September 14, 2020 By Michael D. Shaw @ HealthNewsDigest
The most widely deployed test uses polymerase chain reaction (PCR), a technique developed by the late Nobel Laureate Kary Mullis. In essence, PCR runs the sample through amplification cycles, to create more DNA material (converted from the virus’ RNA) for testing. However, if too many of these cycles are run, in addition to live virus, it would also detect genetic fragments, leftovers from infection that pose no particular risk.
At the moment, most tests set the limit at 40, with some at 37. Listen to Juliet Morrison, a virologist at the University of California, Riverside: “I’m shocked that people would think that 40 could represent a positive. Any test with a cycle threshold above 35 is too sensitive.”
The Times piece gives plenty of examples of just how overblown these misused PCR results can be, but a good illustration is that in Massachusetts, from 85 to 90 percent of people who tested positive in July with a cycle threshold of 40 would have been deemed negative if the threshold were 30 cycles. Moreover, according to the CDC, it is extremely difficult to detect any live virus in a sample above a threshold of 33 cycles.
How difficult would it have been for the CDC to get that information out to the people who make these test kits? For what it’s worth, Elon Musk was complaining about false positives on June 29. It would be reckless to estimate how many false positives there are, but suffice to say that there are many. Is it possible that the number of cycles was increased for political reasons?
Of course, the CDC is far from the only agency that has failed us. The policies of the state of New York, whereby COVID-19 patients were forced into nursing homes cost an estimated 11,000 lives.
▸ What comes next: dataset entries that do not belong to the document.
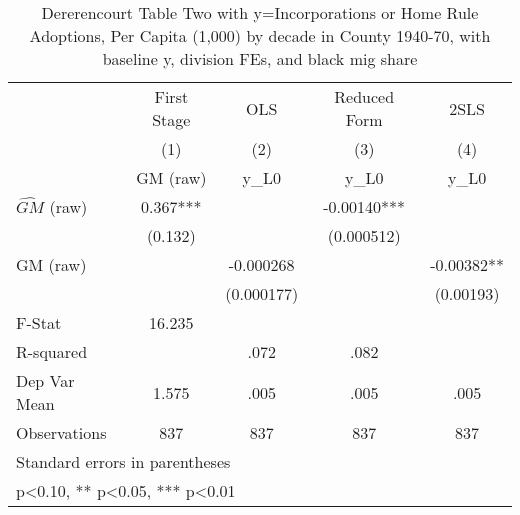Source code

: \begin{table}[htbp]\centering
\def\sym#1{\ifmmode^{#1}\else\(^{#1}\)\fi}
\caption{Dererencourt Table Two with y=Incorporations or Home Rule Adoptions, Per Capita (1,000) by decade in County 1940-70, with baseline y, division FEs, and black mig share}
\begin{tabular}{l*{4}{c}}
\toprule
                    & First Stage   &         OLS   &Reduced Form   &        2SLS   \\
                    &\multicolumn{1}{c}{(1)}&\multicolumn{1}{c}{(2)}&\multicolumn{1}{c}{(3)}&\multicolumn{1}{c}{(4)}\\
                    &\multicolumn{1}{c}{GM  (raw)}&\multicolumn{1}{c}{y\_L0}&\multicolumn{1}{c}{y\_L0}&\multicolumn{1}{c}{y\_L0}\\
\midrule
$\hat{GM}$ (raw)    &       0.367***&               &    -0.00140***&               \\
                    &     (0.132)   &               &  (0.000512)   &               \\
\addlinespace
GM  (raw)           &               &   -0.000268   &               &    -0.00382** \\
                    &               &  (0.000177)   &               &   (0.00193)   \\
\midrule
F-Stat              &      16.235   &               &               &               \\
R-squared           &               &        .072   &        .082   &               \\
Dep Var Mean        &       1.575   &        .005   &        .005   &        .005   \\
Observations        &         837   &         837   &         837   &         837   \\
\bottomrule
\multicolumn{5}{l}{\footnotesize Standard errors in parentheses}\\
\multicolumn{5}{l}{\footnotesize * p<0.10, ** p<0.05, *** p<0.01}\\
\end{tabular}
\end{table}
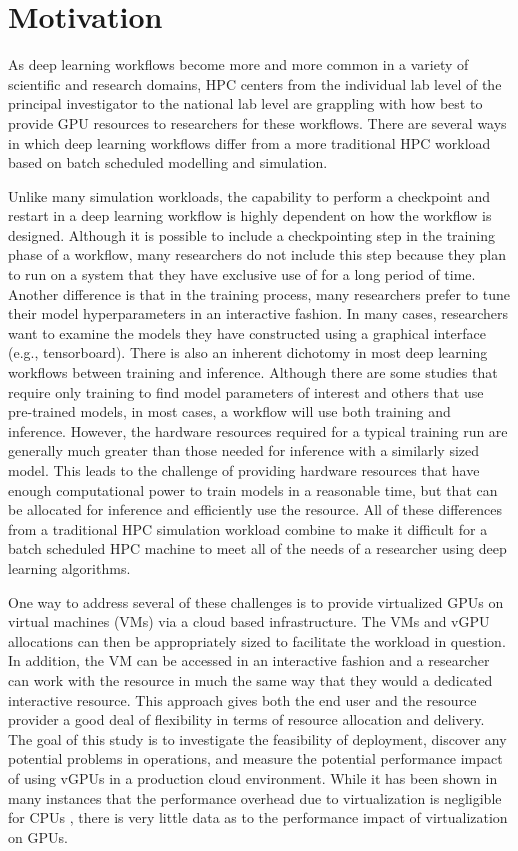 \documentclass[acmtog, authorversion]{acmart}
\begin{document}
\section{Motivation}\label{sec:motive}
As deep learning workflows become more and more common in a variety of scientific and research domains, HPC centers from the individual lab level of the principal investigator to the national lab level are grappling with how best to provide GPU resources to researchers for these workflows. There are several ways in which deep learning workflows differ from a more traditional HPC workload based on batch scheduled modelling and simulation. 

Unlike many simulation workloads, the capability to perform a checkpoint and restart in a deep learning workflow is highly dependent on how the  workflow is designed. Although it is possible to include a checkpointing step in the training phase of a workflow, many researchers do not include this step because they plan to run on a system that they have exclusive use of for a long period of time. Another difference is that in the training process, many researchers prefer to tune their model hyperparameters in an interactive fashion. In many cases, researchers want to examine the models they have constructed using a graphical interface (e.g., tensorboard). There is also an inherent dichotomy in most deep learning workflows between training and inference. Although there are some studies that require only training to find model parameters of interest and others that use pre-trained models, in most cases, a workflow will use both training and inference. However, the hardware resources required for a typical training run are generally much greater than those needed for inference with a similarly sized model. This leads to the challenge of providing hardware resources that have enough computational power to train models in a reasonable time, but that can be allocated for inference and efficiently use the resource. All of these differences from a traditional HPC simulation workload combine to make it difficult for a batch scheduled HPC machine to meet all of the needs of a researcher using deep learning algorithms.  

One way to address several of these challenges is to provide virtualized GPUs on virtual machines (VMs) via a cloud based infrastructure. The VMs and vGPU allocations can then be appropriately sized to facilitate the workload in question. In addition, the VM can be accessed in an interactive fashion and a researcher can work with the resource in much the same way that they would a dedicated interactive resource. This approach gives both the end user and the resource provider a good deal of flexibility in terms of resource allocation and delivery. The goal of this study is to investigate the feasibility of deployment, discover any potential problems in operations, and measure the potential performance impact of using vGPUs in a production cloud environment. While it has been shown in many instances that the performance overhead due to virtualization is negligible for CPUs \cite{}, there is very little data as to the performance impact of virtualization on GPUs. 
\end{document}
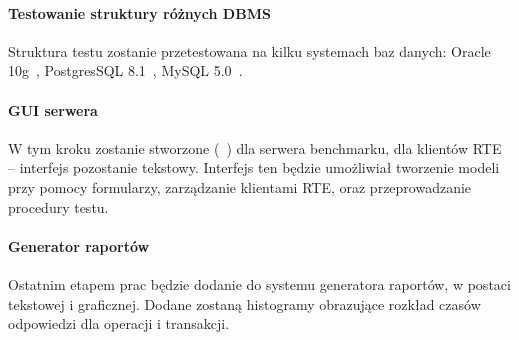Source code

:\paragraph{Testowanie struktury różnych DBMS}
Struktura testu zostanie przetestowana na kilku systemach baz danych: 
Oracle 10g~\cite{Oracle1}, PostgresSQL 8.1~\cite{PostgreSql1}, MySQL 5.0~\cite{MySql1}.

\paragraph{GUI serwera}
W tym kroku zostanie stworzone  (~\cite{GUI}) dla serwera benchmarku,
dla klientów RTE -- interfejs pozostanie tekstowy. Interfejs ten będzie umożliwiał
tworzenie modeli przy pomocy formularzy, zarządzanie klientami RTE, oraz przeprowadzanie procedury testu. 

\paragraph{Generator raportów}
Ostatnim etapem prac będzie dodanie do systemu generatora raportów, w postaci tekstowej
i graficznej. Dodane zostaną histogramy obrazujące rozkład czasów odpowiedzi dla
operacji i transakcji.
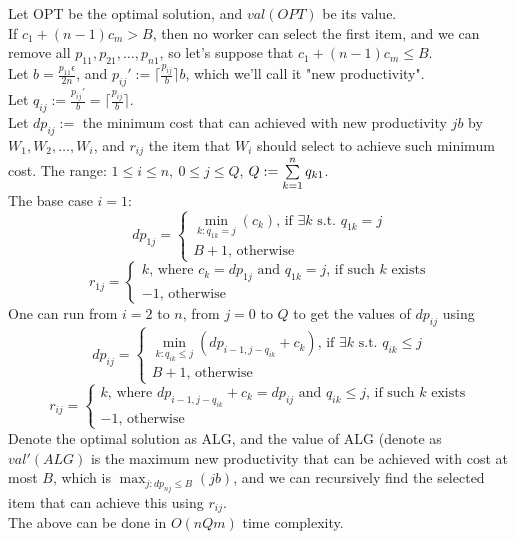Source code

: \begin{pr}
Let OPT be the optimal solution, and $val(OPT)$ be its value.\\
If $c_1+(n-1)c_m>B$, then no worker can select the first item, and we can remove all $p_{11}, p_{21}, \dots, p_{n1}$, so let's suppose that $c_1+(n-1)c_m\leq B$.\\
Let $b=\frac{p_{11}\epsilon}{2n}$, and $p_{ij}':=\lceil\frac{p_{ij}}b\rceil b$, which we'll call it "new productivity".\\
Let $q_{ij}:=\frac{p_{ij}'}b=\lceil\frac{p_{ij}}b\rceil$.\\
Let $dp_{ij}:=$ the minimum cost that can achieved with new productivity $jb$ by $W_1, W_2, \dots, W_i$, and $r_{ij}$ the item that $W_i$ should select to achieve such minimum cost. The range: $1\leq i\leq n,\ 0\leq j\leq Q$, $Q:=\sum\limits_{k=1}^nq_{k1}$.\\
The base case $i=1$: $$dp_{1j}=\begin{cases}
\min_{k:q_{1k}=j}(c_k)\text{, if }\exists k\text{ s.t. }q_{1k}=j\\
B+1\text{, otherwise}
\end{cases}$$
$$r_{1j}=\begin{cases}
k\text{, where }c_k=dp_{1j}\text{ and }q_{1k}=j\text{, if such }k\text{ exists}\\
-1\text{, otherwise}
\end{cases}$$
One can run from $i=2$ to $n$, from $j=0$ to $Q$ to get the values of $dp_{ij}$ using
$$dp_{ij}=\begin{cases}
\min_{k:q_{ik}\leq j}(dp_{i-1, j-q_{ik}}+c_k)\text{, if }\exists k\text{ s.t. }q_{ik}\leq j\\
B+1\text{, otherwise}
\end{cases}$$
$$r_{ij}=\begin{cases}
k\text{, where }dp_{i-1, j-q_{ik}}+c_k=dp_{ij}\text{ and }q_{ik}\leq j\text{, if such }k\text{ exists}\\
-1\text{, otherwise}
\end{cases}$$
Denote the optimal solution as ALG, and the value of ALG (denote as $val'(ALG)$ is the maximum new productivity that can be achieved with cost at most $B$, which is $\max_{j:dp_{nj}\leq B}(jb)$, and we can recursively find the selected item that can achieve this using $r_{ij}$.\\
The above can be done in $O(nQm)$ time complexity.


\end{pr}
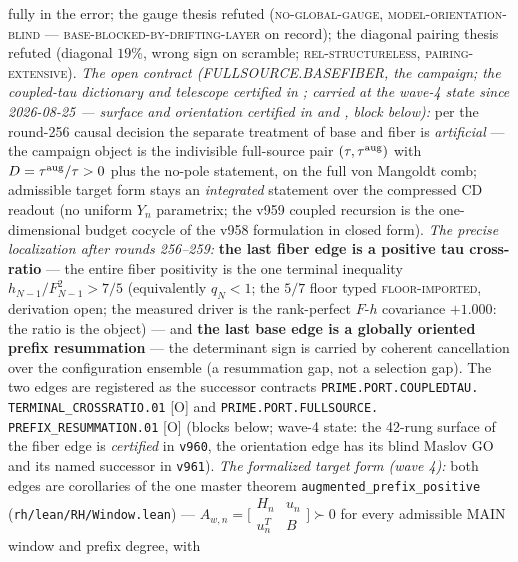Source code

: {fully in the error; the gauge thesis refuted
(\textsc{no-global-gauge}, \textsc{model-orientation-blind} ---
\textsc{base-blocked-by-drifting-layer} on record); the diagonal
pairing thesis refuted (diagonal $19\%$, wrong sign on scramble;
\textsc{rel-structureless}, \textsc{pairing-extensive}).
\emph{The open contract (FULLSOURCE.BASEFIBER, the campaign;
the coupled-tau dictionary and telescope certified in
; carried at the
wave-4 state since 2026-08-25 --- surface and orientation
certified in  and
, block
below):} per the
round-256 causal decision the separate treatment of base and
fiber is \emph{artificial} --- the campaign object is the
indivisible full-source pair $(\tau, \tau^{\rm aug})$ with $D =
\tau^{\rm aug}/\tau > 0$ plus the no-pole statement, on the full
von Mangoldt comb; admissible target form stays an
\emph{integrated} statement over the compressed CD readout (no
uniform $Y_n$ parametrix; the v959 coupled recursion is the
one-dimensional budget cocycle of the v958 formulation in closed
form).  \emph{The precise localization after rounds 256--259:}
\textbf{the last fiber edge is a positive tau cross-ratio} ---
the entire fiber positivity is the one terminal inequality
$h_{N-1}/F_{N-1}^2 > 7/5$ (equivalently $q_N < 1$; the $5/7$
floor typed \textsc{floor-imported}, derivation open; the
measured driver is the rank-perfect $F$-$h$ covariance $+1.000$:
the ratio is the object) --- and \textbf{the last base edge is a
globally oriented prefix resummation} --- the determinant sign is
carried by coherent cancellation over the configuration ensemble
(a resummation gap, not a selection gap).  The two edges are
registered as the successor contracts
\texttt{PRIME.PORT.COUPLEDTAU.\allowbreak
TERMINAL\_CROSSRATIO.01} [O] and
\texttt{PRIME.PORT.FULLSOURCE.\allowbreak
PREFIX\_RESUMMATION.01} [O] (blocks below; wave-4 state: the
42-rung surface of the fiber edge is \emph{certified} in
\texttt{v960}, the orientation edge has its blind Maslov GO and
its named successor in \texttt{v961}).  \emph{The formalized
target form (wave 4):} both edges are corollaries of the one
master theorem \texttt{augmented\_prefix\_positive}
(\texttt{rh/lean/RH/Window.lean}) --- $A_{w,n} = \bigl[\begin{smallmatrix} H_n & u_n\\ u_n^{T} & B \end{smallmatrix}\bigr] \succ 0$
for every admissible MAIN window and prefix degree, with
}

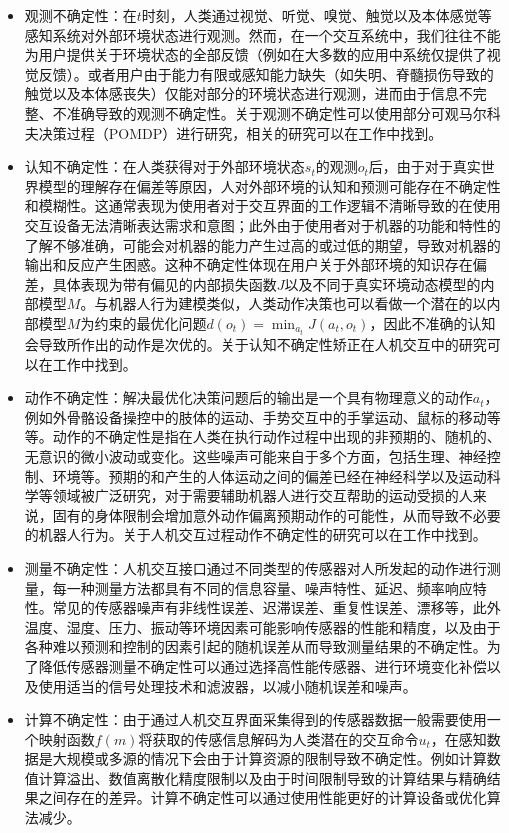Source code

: \begin{itemize}
\item 观测不确定性：在$t$时刻，人类通过视觉、听觉、嗅觉、触觉以及本体感觉等感知系统对外部环境状态进行观测。然而，在一个交互系统中，我们往往不能为用户提供关于环境状态的全部反馈（例如在大多数的应用中系统仅提供了视觉反馈）。或者用户由于能力有限或感知能力缺失（如失明、脊髓损伤导致的触觉以及本体感丧失）仅能对部分的环境状态进行观测，进而由于信息不完整、不准确导致的观测不确定性。关于观测不确定性可以使用部分可观马尔科夫决策过程（POMDP）进行研究，相关的研究可以在工作\cite{torretresolsPOMDPbasedControlHybrid2022,youngPOMDPbasedStatisticalSpoken2012,zhengPOMDPModelLearning2018a}中找到。
\item 认知不确定性：在人类获得对于外部环境状态$s_t$的观测$o_t$后，由于对于真实世界模型的理解存在偏差等原因，人对外部环境的认知和预测可能存在不确定性和模糊性。这通常表现为使用者对于交互界面的工作逻辑不清晰导致的在使用交互设备无法清晰表达需求和意图；此外由于使用者对于机器的功能和特性的了解不够准确，可能会对机器的能力产生过高的或过低的期望，导致对机器的输出和反应产生困惑。这种不确定性体现在用户关于外部环境的知识存在偏差，具体表现为带有偏见的内部损失函数$J$以及不同于真实环境动态模型的内部模型$M$。与机器人行为建模类似，人类动作决策也可以看做一个潜在的以内部模型$M$为约束的最优化问题$d(o_t)=\min_{a_t} J(a_t,o_t)$，因此不准确的认知会导致所作出的动作是次优的。关于认知不确定性矫正在人机交互中的研究可以在工作\cite{gongWhatItYou2020,golubLearningInternalDynamicsa,raffertyInferringLearnersKnowledge,reddyWhereYouThink2018,javdaniSharedAutonomyHindsight2018}中找到。
\item 动作不确定性：解决最优化决策问题后的输出是一个具有物理意义的动作$a_t$，例如外骨骼设备操控中的肢体的运动、手势交互中的手掌运动、鼠标的移动等等。动作的不确定性是指在人类在执行动作过程中出现的非预期的、随机的、无意识的微小波动或变化。这些噪声可能来自于多个方面，包括生理、神经控制、环境等。预期的和产生的人体运动之间的偏差已经在神经科学以及运动科学等领域被广泛研究\cite{vanbeersRoleExecutionNoise2004,faisalNoiseNervousSystem2008,churchlandCentralSourceMovement2006}，对于需要辅助机器人进行交互帮助的运动受损的人来说，固有的身体限制会增加意外动作偏离预期动作的可能性，从而导致不必要的机器人行为。关于人机交互过程动作不确定性的研究可以在工作\cite{gopinathCustomizedHandlingUnintended2021,jainProbabilisticHumanIntent2020}中找到。
\item 测量不确定性：人机交互接口通过不同类型的传感器对人所发起的动作进行测量，每一种测量方法都具有不同的信息容量、噪声特性、延迟、频率响应特性。常见的传感器噪声有非线性误差、迟滞误差、重复性误差、漂移等，此外温度、湿度、压力、振动等环境因素可能影响传感器的性能和精度，以及由于各种难以预测和控制的因素引起的随机误差从而导致测量结果的不确定性。为了降低传感器测量不确定性可以通过选择高性能传感器、进行环境变化补偿以及使用适当的信号处理技术和滤波器，以减小随机误差和噪声。
\item 计算不确定性：由于通过人机交互界面采集得到的传感器数据一般需要使用一个映射函数$f(m)$将获取的传感信息解码为人类潜在的交互命令$u_t$，在感知数据是大规模或多源的情况下会由于计算资源的限制导致不确定性。例如计算数值计算溢出、数值离散化精度限制以及由于时间限制导致的计算结果与精确结果之间存在的差异。计算不确定性可以通过使用性能更好的计算设备或优化算法减少。
\end{itemize}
There’s just no way to sugarcoat this epic failure. Betsy McCaughey blames this on pure politics, and, ironically, this was in direct contradiction to CDC recommendations.
So, what were these politics? Hospitals wanted to clear out elderly patients, even if they were still infected, and send them to whatever nursing homes had empty beds. As McCaughey relates, “The hospital industry’s lobbying organization, the Greater New York Hospital Association, is a mega-donor to the state Democratic Party’s housekeeping committee, which helps elect Cuomo. It gave over $1 million in 2018. The hospital industry holds more sway in Albany than real estate or Wall Street. No wonder Cuomo’s Health Department does the industry’s bidding.”
When we finally reach a consensus that the pandemic has ended (November 4 or otherwise), perhaps the greatest fall from grace will be that of the “experts.” Early on, we realized that the dire predictions of doom proffered by now-discredited epidemiologist Neil Ferguson were completely out of whack. And, remember how initial efforts to “flatten the curve,” for maybe a few weeks, morphed into total lockdown with no end in sight.
It is most interesting that there was little backlash against insanely restrictive policies, beyond complaints about political leaders who violated their own policies in full public view. Untold millions of people have suffered because of these policies, including schoolchildren who are forced to endure absurd and ineffective “virtual classroom” experiences.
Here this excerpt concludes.